Yorgos Lanthimos tiene un estilo muy particular. El cineasta griego, artífice de películas como El sacrificio de un ciervo sagrado (2017), Alps (2011) y, sobre todo y para el tema que nos ocupa, Canino (2009) y Langosta (2015), discurre en sus filmes modos de mostrar la realidad individual, las desgracias que sufre la humanidad en clave satírica y puramente intelectualizada: sus personajes están muertos emocionalmente, actúan con hieratismo extremo y absoluta falta de empatía, consiguiendo de este modo que la fuerza narrativa recaiga sobre la idea, el concepto puramente racional y se ignore todo tipo de sentimiento que subyazca a los hechos. No es algo que se pueda imitar sin caer en el homenaje en el mejor de los casos, y la copia en el peor. Su universo fílmico posee unas señas de identidad tan claras, que todo aquello que se le asemeje va a colocar en la cabeza del espectador una idea difícil de reducir: «esto me suena».
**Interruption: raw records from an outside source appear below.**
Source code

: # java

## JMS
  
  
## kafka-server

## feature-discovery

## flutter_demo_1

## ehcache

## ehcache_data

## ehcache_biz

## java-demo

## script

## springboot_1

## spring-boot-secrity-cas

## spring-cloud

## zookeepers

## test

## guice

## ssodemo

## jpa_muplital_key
Con Eastern (Piotr Adamski, 2019), programada por el Atlàntida Film Fest en su estreno internacional, ese concepto de deja vu acompaña al metraje con mayor o menor intensidad dependiendo del momento de la trama en la que te detengas. En un futuro distópico, las disputas se pueden arreglar con sangre o con dinero. En el centro de la trama, dos familias enfrentadas —al estilo Capuleto y Montesco pero sin amor ni poesía— reactivan su odio al asesinar la hija de una al hijo de otra, desatando al ansia patriarcal y medieval en la familia agraviada, que manda a su otra descendiente a la caza para resolver el asunto de una vez por todas. El punto de partida es prometedor, y el mensaje que quiere transmitir nos hace frotarnos las manos con anterioridad, al sentir el filme de antemano como un potencial manifiesto feminista: lamentablemente, por lo obvio, se va a quedar en una poderosa idea de infinitas posibilidades diluida en las aguas de la condescendencia.
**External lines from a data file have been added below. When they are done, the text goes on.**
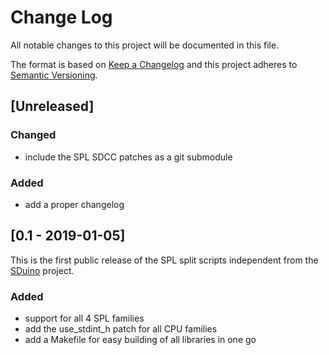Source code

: # Change Log
All notable changes to this project will be documented in this file.

The format is based on [Keep a Changelog](http://keepachangelog.com/) 
and this project adheres to [Semantic Versioning](http://semver.org/).

## [Unreleased]
### Changed
- include the SPL SDCC patches as a git submodule

### Added
- add a proper changelog


## [0.1 - 2019-01-05]
This is the first public release of the SPL split scripts independent from
the [SDuino](https://github.com/tenbaht/sduino/) project.
### Added
- support for all 4 SPL families
- add the use_stdint_h patch for all CPU families
- add a Makefile for easy building of all libraries in one go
El cineasta polaco creó un universo con características alienantes que, por momentos, se sienten como un poco arbitrarias al no disponer de un ancla que las sitúe en el continuo contenido-continente.
El mayor problema que acusa la película, más allá de entrar en el terreno del sobrehomenaje, es que plantea dos protagonistas que, despojadas de un ancla emocional que atrape al respetable y le haga ser partícipe de sus actos, no despiertan ningún tipo de simpatía intelectual —a pesar de las maravillosas interpretaciones de Maja Pankiewicz y Paulina Krzyżańska—. En el cine de Lanthimos, como comentábamos más arriba, la importancia recae sobre el discurso, que plantea potentes dilemas cerebrales y éticos que acaban brillando por encima de la parquedad emocional; aquí, sin embargo, la ausencia de un catalizador de la empatía juega en contra de la propuesta al proponer un arco argumental que depende de la predisposición del público a querer entrar en la película, ya que prescinde de un nudo que tenga interés de por sí mismo —hablando en términos puros de guion— y juega todas las cartas a su valor simbólico. El cineasta polaco creó un universo con características alienantes que, por momentos, se sienten como un poco arbitrarias al no disponer de un ancla que las sitúe en el continuo contenido-continente, y que quizá habrían gozado de mayor capacidad alegórica de haber renunciado a un cripticismo demasiado evidente y haber entrado más en las particularidades de ese mundo contemporáneo medievalizado —pensamos en los juicios por combate, en las deudas de sangre— y en la identidad de sus dos potentes protagonistas por encima de cierta autoindulgencia. Sus escasos 78 minutos no ayudan, ya que la papeleta planteada depende en gran medida de que el público sepa las reglas al momento de jugar.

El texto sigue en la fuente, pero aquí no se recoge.